• Task to carry out:
Could you copy every line from the material below in which "should" appears?

• Data:
=== Section Start ===

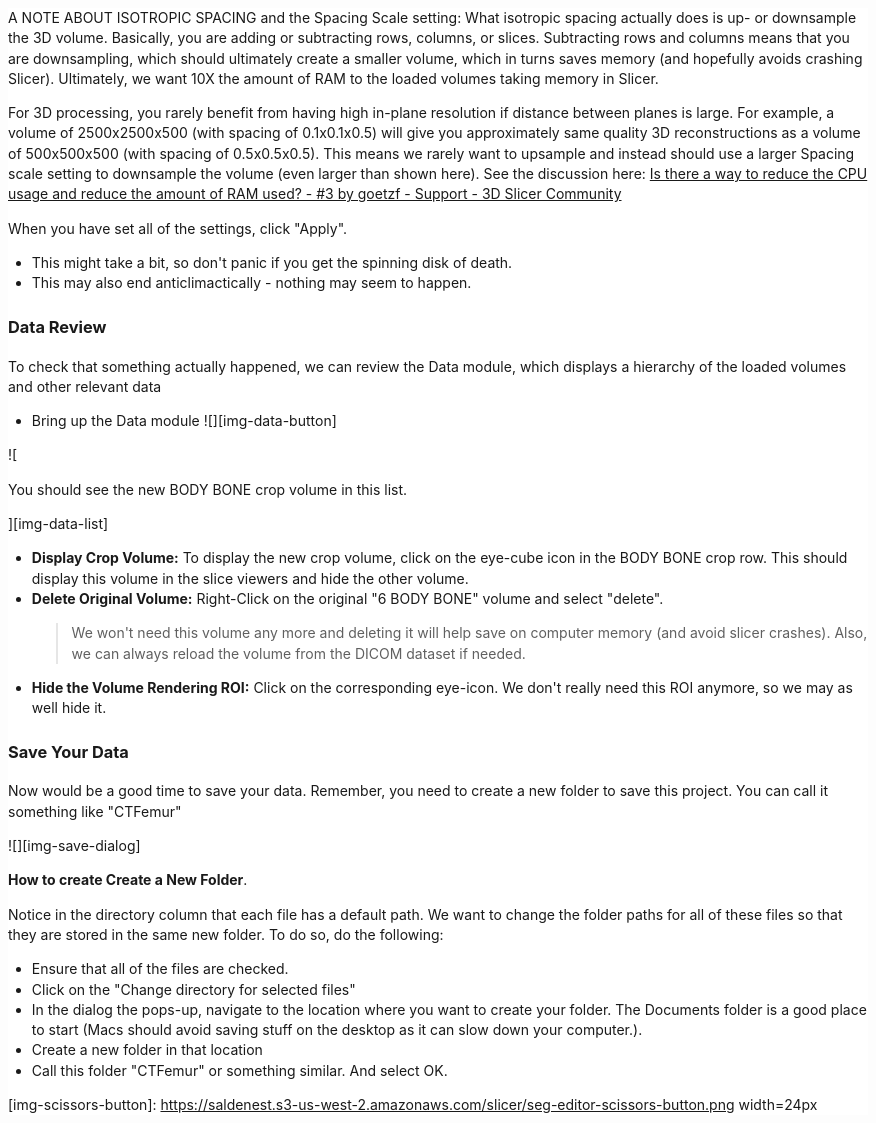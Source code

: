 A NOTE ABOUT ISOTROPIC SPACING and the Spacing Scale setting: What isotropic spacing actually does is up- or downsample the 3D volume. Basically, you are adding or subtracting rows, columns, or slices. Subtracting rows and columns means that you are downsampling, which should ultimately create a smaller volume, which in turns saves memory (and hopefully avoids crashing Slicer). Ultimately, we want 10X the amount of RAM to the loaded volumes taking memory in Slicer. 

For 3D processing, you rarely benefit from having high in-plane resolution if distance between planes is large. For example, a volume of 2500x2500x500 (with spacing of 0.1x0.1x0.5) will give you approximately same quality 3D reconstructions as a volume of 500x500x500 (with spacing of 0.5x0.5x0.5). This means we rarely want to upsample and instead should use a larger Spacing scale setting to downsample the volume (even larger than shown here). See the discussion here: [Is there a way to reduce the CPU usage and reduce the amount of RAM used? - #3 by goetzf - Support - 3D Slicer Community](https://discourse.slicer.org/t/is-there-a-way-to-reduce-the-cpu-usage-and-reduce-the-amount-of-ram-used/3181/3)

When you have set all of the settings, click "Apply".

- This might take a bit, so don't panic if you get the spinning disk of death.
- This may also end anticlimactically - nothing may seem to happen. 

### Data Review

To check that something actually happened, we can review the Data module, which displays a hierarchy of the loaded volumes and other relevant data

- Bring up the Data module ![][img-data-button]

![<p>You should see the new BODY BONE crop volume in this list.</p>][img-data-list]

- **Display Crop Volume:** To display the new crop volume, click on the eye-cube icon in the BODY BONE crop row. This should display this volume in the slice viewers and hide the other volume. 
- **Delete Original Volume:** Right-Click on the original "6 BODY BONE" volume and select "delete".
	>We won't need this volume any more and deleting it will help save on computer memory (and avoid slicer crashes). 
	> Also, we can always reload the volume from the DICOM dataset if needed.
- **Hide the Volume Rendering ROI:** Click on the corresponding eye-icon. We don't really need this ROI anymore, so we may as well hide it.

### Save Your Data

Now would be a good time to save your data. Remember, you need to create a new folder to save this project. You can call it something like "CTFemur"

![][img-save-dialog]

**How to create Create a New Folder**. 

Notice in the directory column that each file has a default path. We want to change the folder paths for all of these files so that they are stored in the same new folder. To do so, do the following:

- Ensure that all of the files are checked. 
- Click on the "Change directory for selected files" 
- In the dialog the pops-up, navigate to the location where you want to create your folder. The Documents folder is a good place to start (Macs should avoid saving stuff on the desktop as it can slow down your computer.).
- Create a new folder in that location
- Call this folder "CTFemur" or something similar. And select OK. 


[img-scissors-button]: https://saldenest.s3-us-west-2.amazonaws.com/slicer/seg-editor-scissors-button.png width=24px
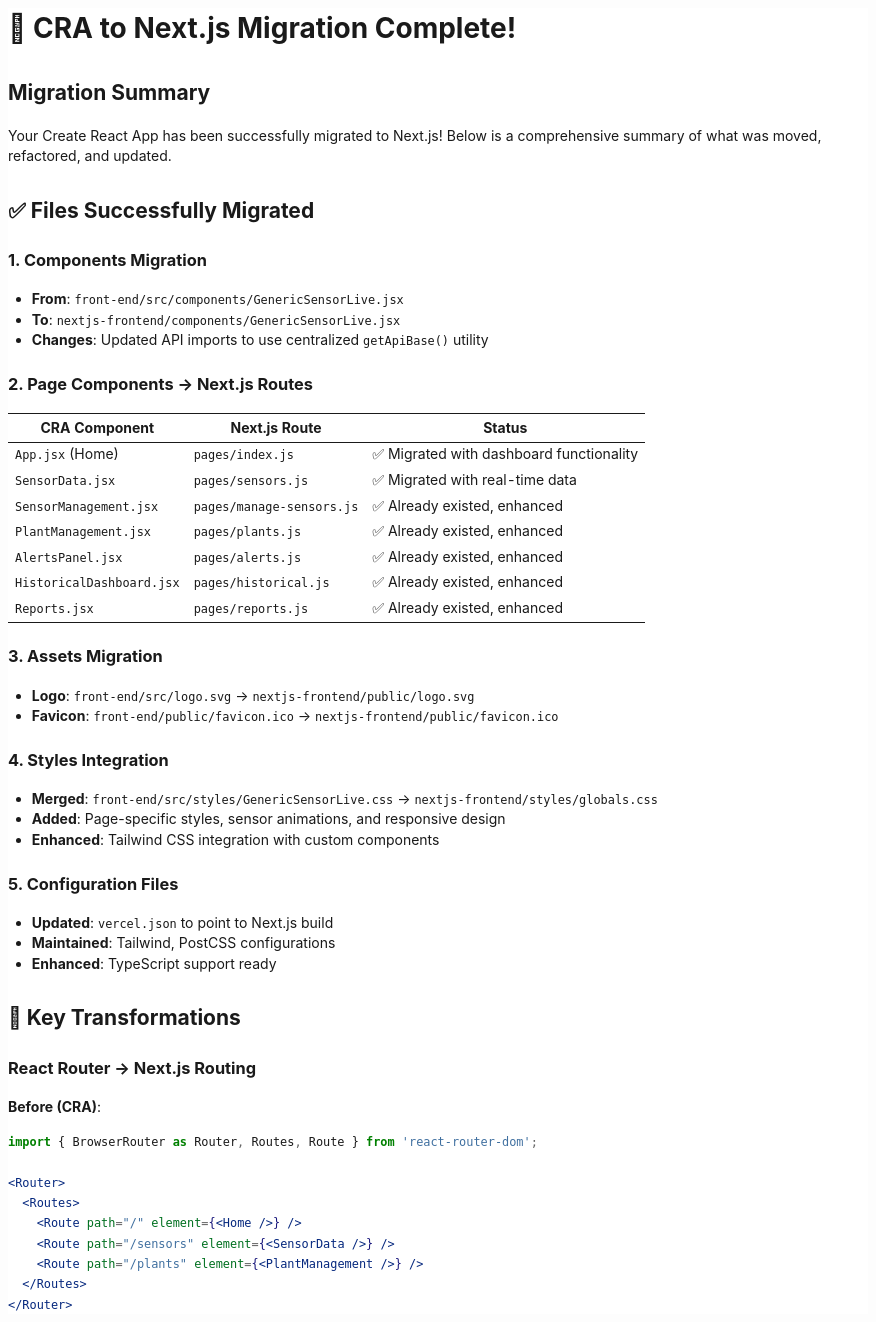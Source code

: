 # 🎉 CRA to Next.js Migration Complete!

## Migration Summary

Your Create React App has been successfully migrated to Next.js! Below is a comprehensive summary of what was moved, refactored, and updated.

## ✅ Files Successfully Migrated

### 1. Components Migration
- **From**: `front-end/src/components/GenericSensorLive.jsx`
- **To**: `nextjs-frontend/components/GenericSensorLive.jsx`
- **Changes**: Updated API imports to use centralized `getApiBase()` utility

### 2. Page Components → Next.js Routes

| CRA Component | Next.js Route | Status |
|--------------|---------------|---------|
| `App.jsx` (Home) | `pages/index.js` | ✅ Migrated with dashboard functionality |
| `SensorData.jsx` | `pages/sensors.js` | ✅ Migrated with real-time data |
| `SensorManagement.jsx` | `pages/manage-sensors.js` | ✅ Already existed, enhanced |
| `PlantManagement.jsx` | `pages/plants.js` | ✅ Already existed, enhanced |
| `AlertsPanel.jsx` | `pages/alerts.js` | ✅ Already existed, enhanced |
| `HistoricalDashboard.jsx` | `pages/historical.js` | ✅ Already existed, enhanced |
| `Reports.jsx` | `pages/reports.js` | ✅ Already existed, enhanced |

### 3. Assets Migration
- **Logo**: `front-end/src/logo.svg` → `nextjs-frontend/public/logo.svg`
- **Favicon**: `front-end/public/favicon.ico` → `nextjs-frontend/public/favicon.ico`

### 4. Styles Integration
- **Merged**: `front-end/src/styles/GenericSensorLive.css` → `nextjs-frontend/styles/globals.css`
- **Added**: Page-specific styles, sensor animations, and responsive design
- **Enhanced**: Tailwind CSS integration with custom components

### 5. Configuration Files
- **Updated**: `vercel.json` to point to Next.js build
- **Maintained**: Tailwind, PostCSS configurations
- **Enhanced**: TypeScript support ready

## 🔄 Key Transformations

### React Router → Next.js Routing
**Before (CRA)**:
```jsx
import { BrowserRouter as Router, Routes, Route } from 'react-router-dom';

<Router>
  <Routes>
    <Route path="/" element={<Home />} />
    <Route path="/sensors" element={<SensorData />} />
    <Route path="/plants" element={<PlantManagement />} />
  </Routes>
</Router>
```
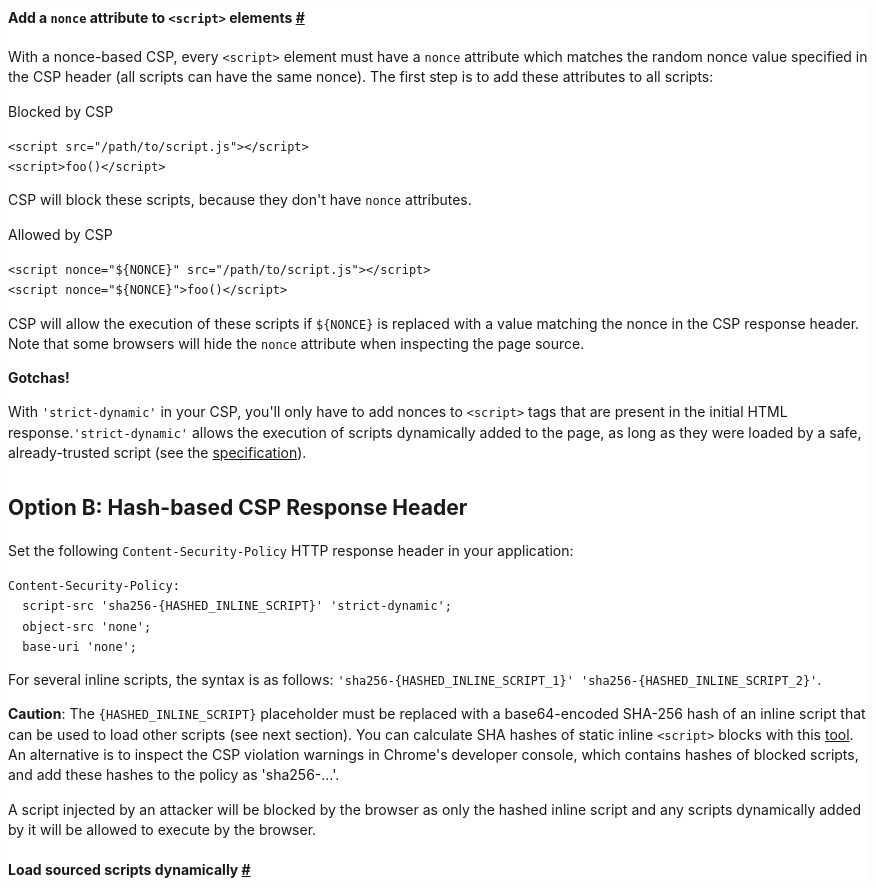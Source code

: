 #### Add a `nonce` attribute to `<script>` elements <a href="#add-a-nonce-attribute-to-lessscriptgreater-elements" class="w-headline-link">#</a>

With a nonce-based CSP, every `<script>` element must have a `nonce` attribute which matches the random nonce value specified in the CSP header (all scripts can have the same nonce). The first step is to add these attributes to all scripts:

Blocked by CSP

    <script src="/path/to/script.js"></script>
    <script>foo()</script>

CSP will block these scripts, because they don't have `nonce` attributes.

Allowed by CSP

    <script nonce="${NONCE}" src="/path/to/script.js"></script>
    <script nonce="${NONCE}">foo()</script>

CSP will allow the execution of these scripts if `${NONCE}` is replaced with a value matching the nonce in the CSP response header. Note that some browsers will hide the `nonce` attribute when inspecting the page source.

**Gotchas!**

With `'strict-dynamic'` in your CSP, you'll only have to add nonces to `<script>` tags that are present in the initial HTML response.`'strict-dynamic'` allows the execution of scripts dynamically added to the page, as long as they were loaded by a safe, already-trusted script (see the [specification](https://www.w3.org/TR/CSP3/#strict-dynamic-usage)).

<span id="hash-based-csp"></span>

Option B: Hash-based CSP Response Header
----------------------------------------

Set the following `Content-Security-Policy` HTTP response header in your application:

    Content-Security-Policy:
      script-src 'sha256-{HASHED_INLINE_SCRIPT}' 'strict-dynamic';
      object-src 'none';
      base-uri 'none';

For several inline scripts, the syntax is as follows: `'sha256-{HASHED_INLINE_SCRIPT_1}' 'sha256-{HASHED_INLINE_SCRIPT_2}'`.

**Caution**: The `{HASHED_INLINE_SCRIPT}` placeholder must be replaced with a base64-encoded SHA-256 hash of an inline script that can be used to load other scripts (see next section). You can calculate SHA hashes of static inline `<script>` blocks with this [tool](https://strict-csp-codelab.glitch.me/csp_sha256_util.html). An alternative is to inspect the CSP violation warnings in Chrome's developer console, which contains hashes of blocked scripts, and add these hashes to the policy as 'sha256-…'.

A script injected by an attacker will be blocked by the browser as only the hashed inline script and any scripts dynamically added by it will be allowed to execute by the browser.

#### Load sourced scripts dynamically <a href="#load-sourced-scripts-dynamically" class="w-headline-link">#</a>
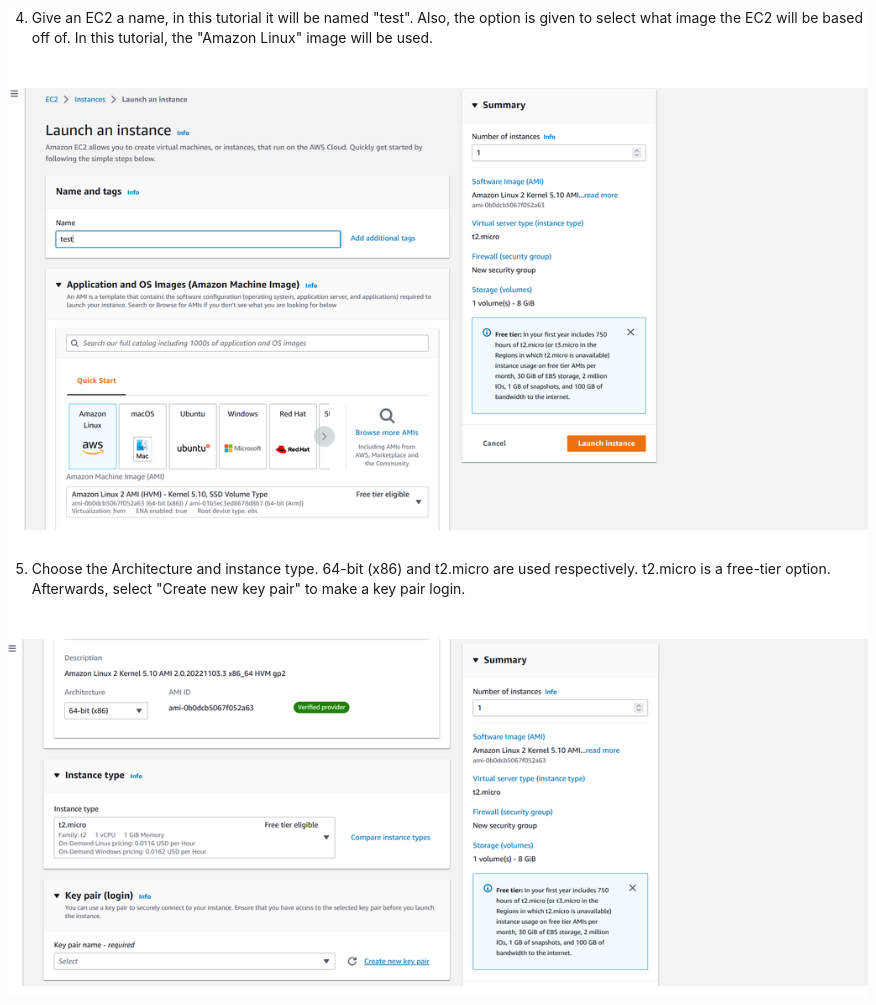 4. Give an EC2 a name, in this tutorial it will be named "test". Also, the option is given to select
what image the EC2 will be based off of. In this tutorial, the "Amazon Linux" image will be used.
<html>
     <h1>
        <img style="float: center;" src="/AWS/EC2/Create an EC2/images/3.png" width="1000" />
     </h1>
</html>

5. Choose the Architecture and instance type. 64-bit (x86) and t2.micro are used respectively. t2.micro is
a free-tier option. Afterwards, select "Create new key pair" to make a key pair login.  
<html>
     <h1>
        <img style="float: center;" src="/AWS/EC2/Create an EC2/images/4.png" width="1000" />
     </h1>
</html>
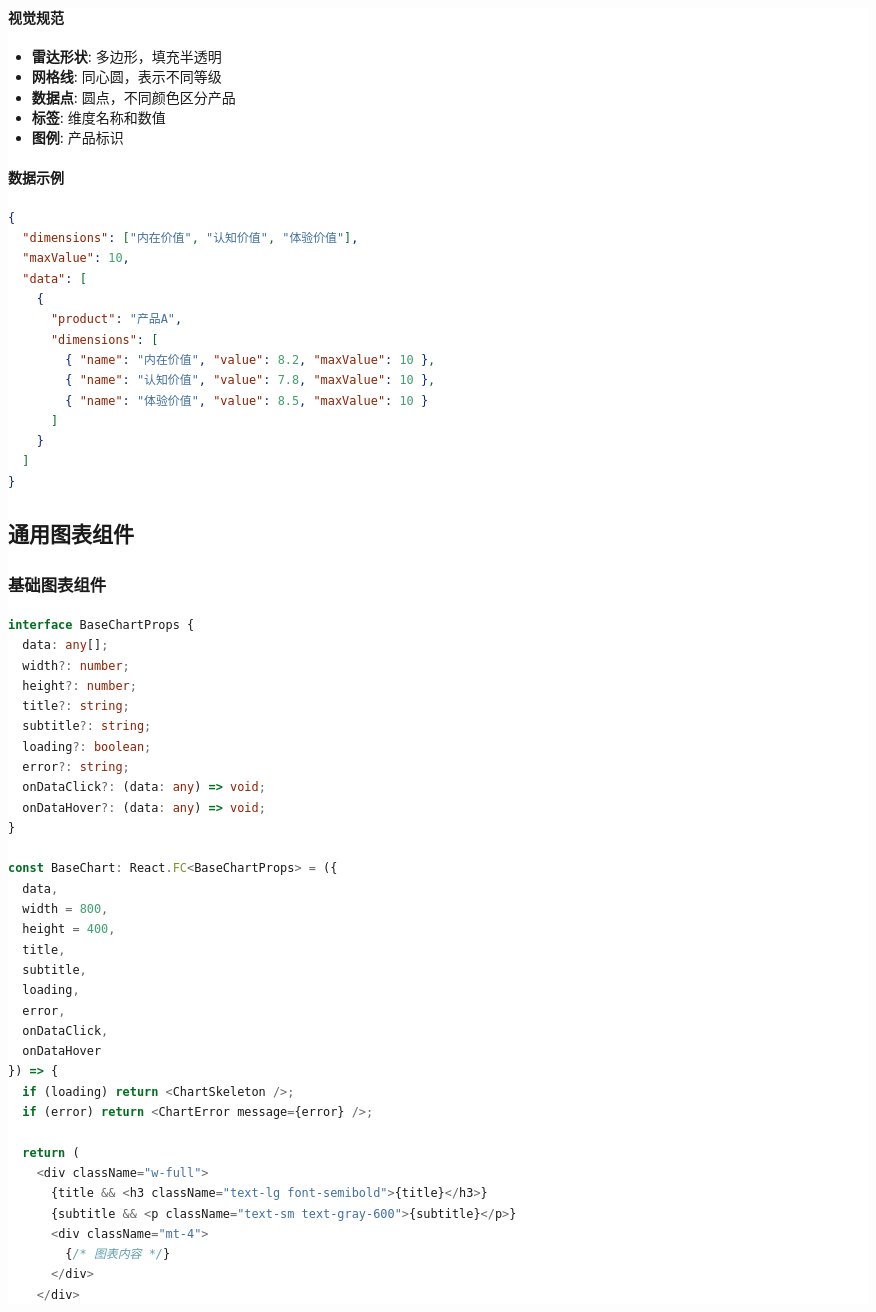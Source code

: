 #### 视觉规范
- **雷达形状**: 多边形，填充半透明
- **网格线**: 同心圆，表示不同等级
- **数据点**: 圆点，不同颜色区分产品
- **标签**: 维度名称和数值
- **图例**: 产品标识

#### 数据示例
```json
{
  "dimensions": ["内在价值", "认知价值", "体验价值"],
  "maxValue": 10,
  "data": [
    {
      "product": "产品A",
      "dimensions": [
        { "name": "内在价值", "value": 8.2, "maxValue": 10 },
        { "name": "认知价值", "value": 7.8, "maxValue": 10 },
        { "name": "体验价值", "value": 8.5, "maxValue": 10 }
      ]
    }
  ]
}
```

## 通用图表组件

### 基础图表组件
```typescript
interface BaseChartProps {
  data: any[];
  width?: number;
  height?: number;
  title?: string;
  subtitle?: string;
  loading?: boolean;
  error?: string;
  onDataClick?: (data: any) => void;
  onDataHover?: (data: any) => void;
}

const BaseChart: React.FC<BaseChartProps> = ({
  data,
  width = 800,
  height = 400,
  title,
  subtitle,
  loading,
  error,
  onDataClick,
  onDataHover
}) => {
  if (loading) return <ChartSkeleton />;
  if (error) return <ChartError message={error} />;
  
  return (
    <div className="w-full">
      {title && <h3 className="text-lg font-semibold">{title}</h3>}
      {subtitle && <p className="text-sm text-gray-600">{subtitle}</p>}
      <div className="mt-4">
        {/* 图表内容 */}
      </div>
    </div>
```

=== Section End ===

• Answer area:
: A NOTE ABOUT ISOTROPIC SPACING and the Spacing Scale setting: What isotropic spacing actually does is up- or downsample the 3D volume. Basically, you are adding or subtracting rows, columns, or slices. Subtracting rows and columns means that you are downsampling, which should ultimately create a smaller volume, which in turns saves memory (and hopefully avoids crashing Slicer). Ultimately, we want 10X the amount of RAM to the loaded volumes taking memory in Slicer. 
For 3D processing, you rarely benefit from having high in-plane resolution if distance between planes is large. For example, a volume of 2500x2500x500 (with spacing of 0.1x0.1x0.5) will give you approximately same quality 3D reconstructions as a volume of 500x500x500 (with spacing of 0.5x0.5x0.5). This means we rarely want to upsample and instead should use a larger Spacing scale setting to downsample the volume (even larger than shown here). See the discussion here: [Is there a way to reduce the CPU usage and reduce the amount of RAM used? - #3 by goetzf - Support - 3D Slicer Community](https://discourse.slicer.org/t/is-there-a-way-to-reduce-the-cpu-usage-and-reduce-the-amount-of-ram-used/3181/3)
![<p>You should see the new BODY BONE crop volume in this list.</p>][img-data-list]
- **Display Crop Volume:** To display the new crop volume, click on the eye-cube icon in the BODY BONE crop row. This should display this volume in the slice viewers and hide the other volume. 
- In the dialog the pops-up, navigate to the location where you want to create your folder. The Documents folder is a good place to start (Macs should avoid saving stuff on the desktop as it can slow down your computer.).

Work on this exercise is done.